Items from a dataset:
▬▬▬▬▬▬

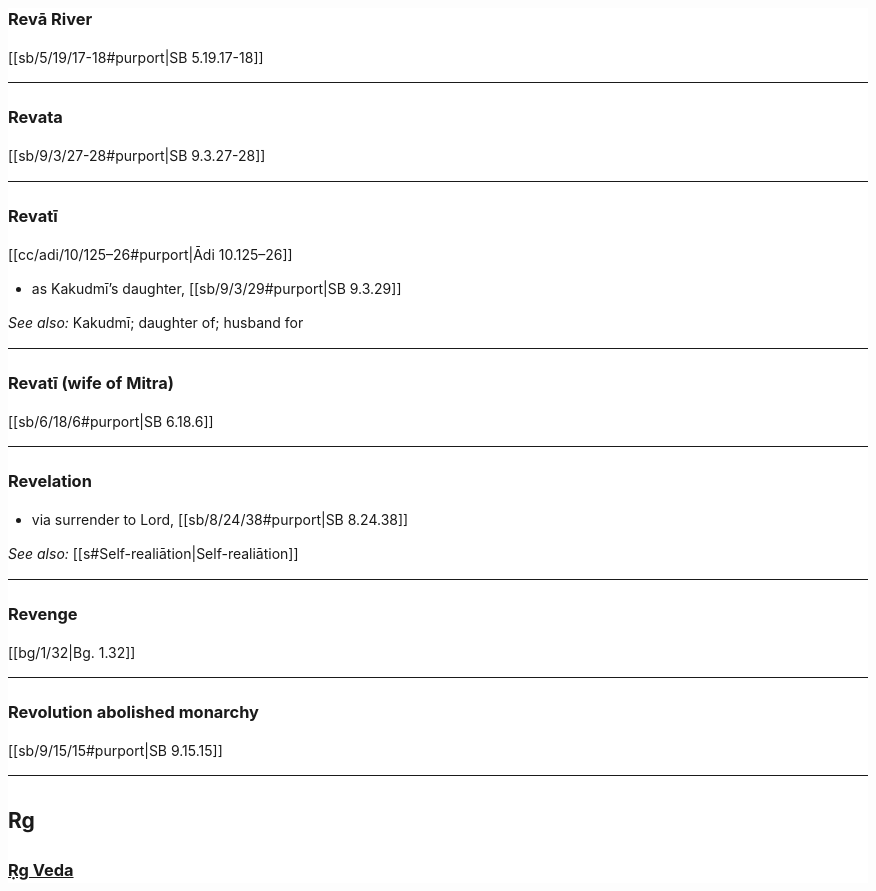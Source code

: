 
### Revā River

[[sb/5/19/17-18#purport|SB 5.19.17-18]]


---

### Revata

[[sb/9/3/27-28#purport|SB 9.3.27-28]]


---

### Revatī

[[cc/adi/10/125–26#purport|Ādi 10.125–26]]

* as Kakudmī’s daughter, [[sb/9/3/29#purport|SB 9.3.29]]

*See also:* Kakudmī; daughter of; husband for

---

### Revatī (wife of Mitra)

[[sb/6/18/6#purport|SB 6.18.6]]


---

### Revelation

* via surrender to Lord, [[sb/8/24/38#purport|SB 8.24.38]]

*See also:* [[s#Self-realiātion|Self-realiātion]]

---

### Revenge

[[bg/1/32|Bg. 1.32]]


---

### Revolution abolished monarchy

[[sb/9/15/15#purport|SB 9.15.15]]


---

## Rg

### [Ṛg Veda](entries/rg-veda.md)
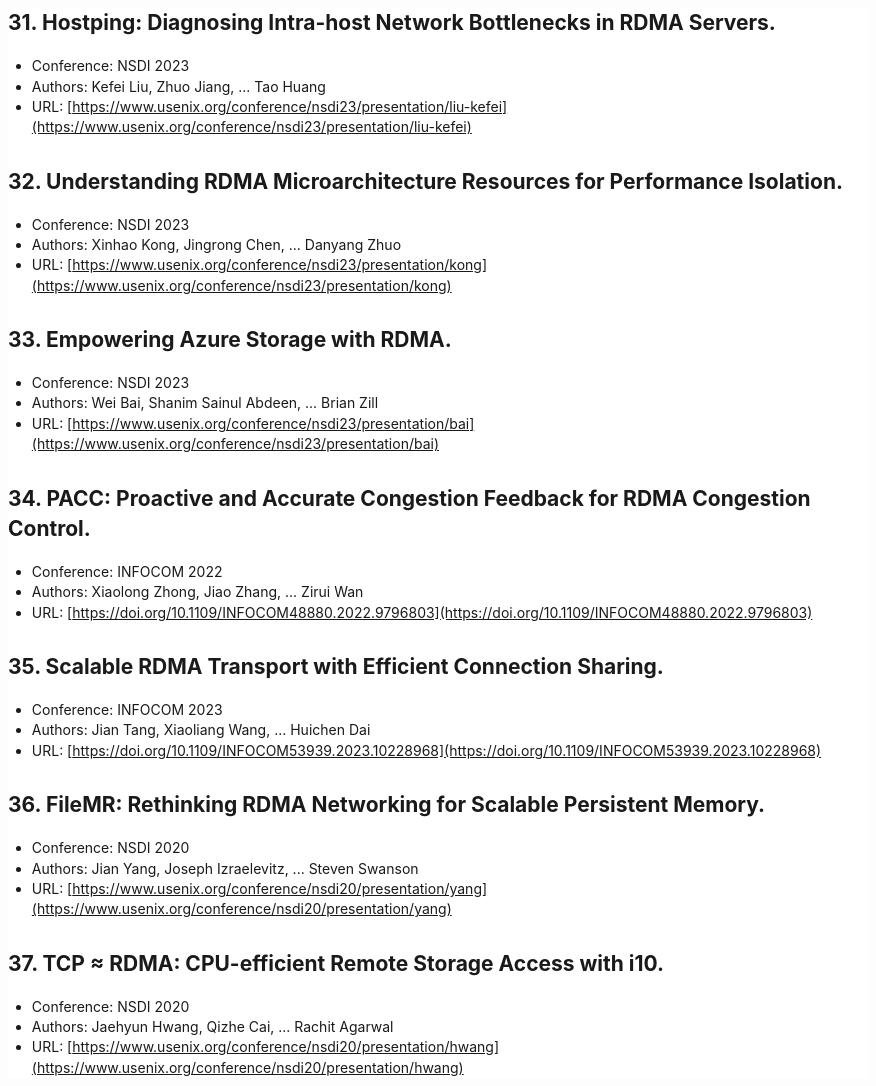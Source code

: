 ## 31. Hostping: Diagnosing Intra-host Network Bottlenecks in RDMA Servers.
- Conference: NSDI 2023
- Authors: Kefei Liu, Zhuo Jiang, ... Tao Huang
- URL: [https://www.usenix.org/conference/nsdi23/presentation/liu-kefei](https://www.usenix.org/conference/nsdi23/presentation/liu-kefei)

## 32. Understanding RDMA Microarchitecture Resources for Performance Isolation.
- Conference: NSDI 2023
- Authors: Xinhao Kong, Jingrong Chen, ... Danyang Zhuo
- URL: [https://www.usenix.org/conference/nsdi23/presentation/kong](https://www.usenix.org/conference/nsdi23/presentation/kong)

## 33. Empowering Azure Storage with RDMA.
- Conference: NSDI 2023
- Authors: Wei Bai, Shanim Sainul Abdeen, ... Brian Zill
- URL: [https://www.usenix.org/conference/nsdi23/presentation/bai](https://www.usenix.org/conference/nsdi23/presentation/bai)

## 34. PACC: Proactive and Accurate Congestion Feedback for RDMA Congestion Control.
- Conference: INFOCOM 2022
- Authors: Xiaolong Zhong, Jiao Zhang, ... Zirui Wan
- URL: [https://doi.org/10.1109/INFOCOM48880.2022.9796803](https://doi.org/10.1109/INFOCOM48880.2022.9796803)

## 35. Scalable RDMA Transport with Efficient Connection Sharing.
- Conference: INFOCOM 2023
- Authors: Jian Tang, Xiaoliang Wang, ... Huichen Dai
- URL: [https://doi.org/10.1109/INFOCOM53939.2023.10228968](https://doi.org/10.1109/INFOCOM53939.2023.10228968)

## 36. FileMR: Rethinking RDMA Networking for Scalable Persistent Memory.
- Conference: NSDI 2020
- Authors: Jian Yang, Joseph Izraelevitz, ... Steven Swanson
- URL: [https://www.usenix.org/conference/nsdi20/presentation/yang](https://www.usenix.org/conference/nsdi20/presentation/yang)

## 37. TCP ≈ RDMA: CPU-efficient Remote Storage Access with i10.
- Conference: NSDI 2020
- Authors: Jaehyun Hwang, Qizhe Cai, ... Rachit Agarwal
- URL: [https://www.usenix.org/conference/nsdi20/presentation/hwang](https://www.usenix.org/conference/nsdi20/presentation/hwang)
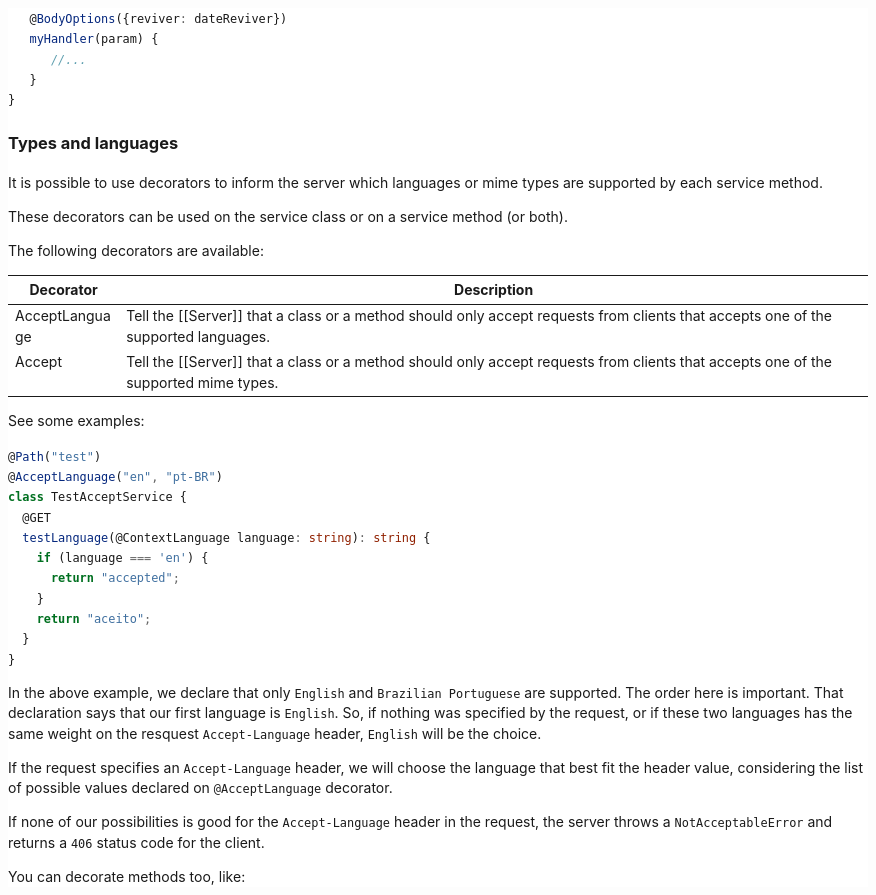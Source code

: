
 ```typescript
   @BodyOptions({reviver: dateReviver})
   myHandler(param) {
      //...
   }
} 
```

### Types and languages

It is possible to use decorators to inform the server which languages or mime types are supported by each service method.

These decorators can be used on the service class or on a service method (or both).

The following decorators are available:

Decorator | Description
--------- | -----------
AcceptLanguage | Tell the [[Server]] that a class or a method should only accept requests from clients that accepts one of the supported languages. 
Accept | Tell the [[Server]] that a class or a method should only accept requests from clients that accepts one of the supported mime types. 
 
See some examples:

```typescript
@Path("test")
@AcceptLanguage("en", "pt-BR")
class TestAcceptService {
  @GET
  testLanguage(@ContextLanguage language: string): string {
    if (language === 'en') {
      return "accepted";
    }
    return "aceito";
  }
}
```

In the above example, we declare that only ```English``` and ```Brazilian Portuguese``` are supported. 
The order here is important. That declaration says that our first language is ```English```. So, if nothing
was specified by the request, or if these two languages has the same weight on the 
resquest ```Accept-Language``` header, ```English``` will be the choice.  

If the request specifies an ```Accept-Language``` header, we will choose the language that best fit the
header value, considering the list of possible values declared on ```@AcceptLanguage``` decorator.

If none of our possibilities is good for the ```Accept-Language``` header in the request, the server 
throws a ```NotAcceptableError``` and returns a ```406``` status code for the client.

You can decorate methods too, like:
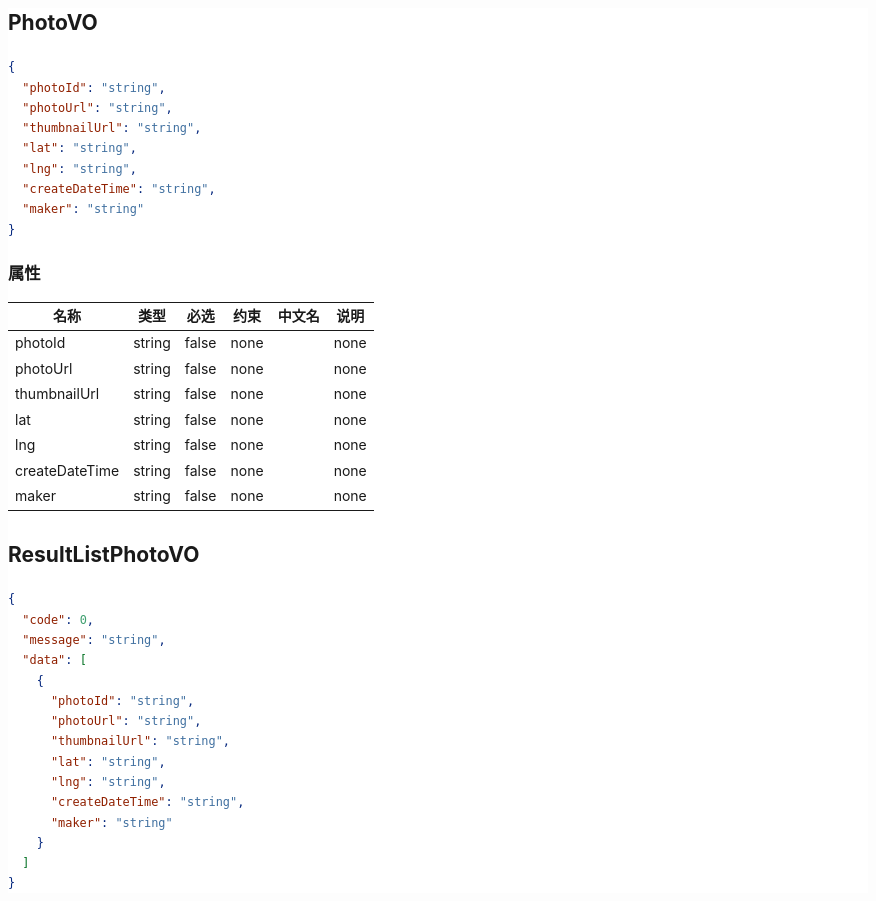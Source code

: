 <h2 id="tocS_PhotoVO">PhotoVO</h2>

<a id="schemaphotovo"></a>
<a id="schema_PhotoVO"></a>
<a id="tocSphotovo"></a>
<a id="tocsphotovo"></a>

```json
{
  "photoId": "string",
  "photoUrl": "string",
  "thumbnailUrl": "string",
  "lat": "string",
  "lng": "string",
  "createDateTime": "string",
  "maker": "string"
}

```

### 属性

|名称|类型|必选|约束|中文名|说明|
|---|---|---|---|---|---|
|photoId|string|false|none||none|
|photoUrl|string|false|none||none|
|thumbnailUrl|string|false|none||none|
|lat|string|false|none||none|
|lng|string|false|none||none|
|createDateTime|string|false|none||none|
|maker|string|false|none||none|

<h2 id="tocS_ResultListPhotoVO">ResultListPhotoVO</h2>

<a id="schemaresultlistphotovo"></a>
<a id="schema_ResultListPhotoVO"></a>
<a id="tocSresultlistphotovo"></a>
<a id="tocsresultlistphotovo"></a>

```json
{
  "code": 0,
  "message": "string",
  "data": [
    {
      "photoId": "string",
      "photoUrl": "string",
      "thumbnailUrl": "string",
      "lat": "string",
      "lng": "string",
      "createDateTime": "string",
      "maker": "string"
    }
  ]
}

```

▬▬▬▬▬▬

** Required work **
After locating the line holding "[[sb/6/18/6#purport|SB 6.18.6]]" above, output exactly that line and every line after it through the line holding "### Revolution abolished monarchy". Include nothing else.

** Task answer **
[[sb/6/18/6#purport|SB 6.18.6]]


---

### Revelation

* via surrender to Lord, [[sb/8/24/38#purport|SB 8.24.38]]

*See also:* [[s#Self-realiātion|Self-realiātion]]

---

### Revenge

[[bg/1/32|Bg. 1.32]]


---

### Revolution abolished monarchy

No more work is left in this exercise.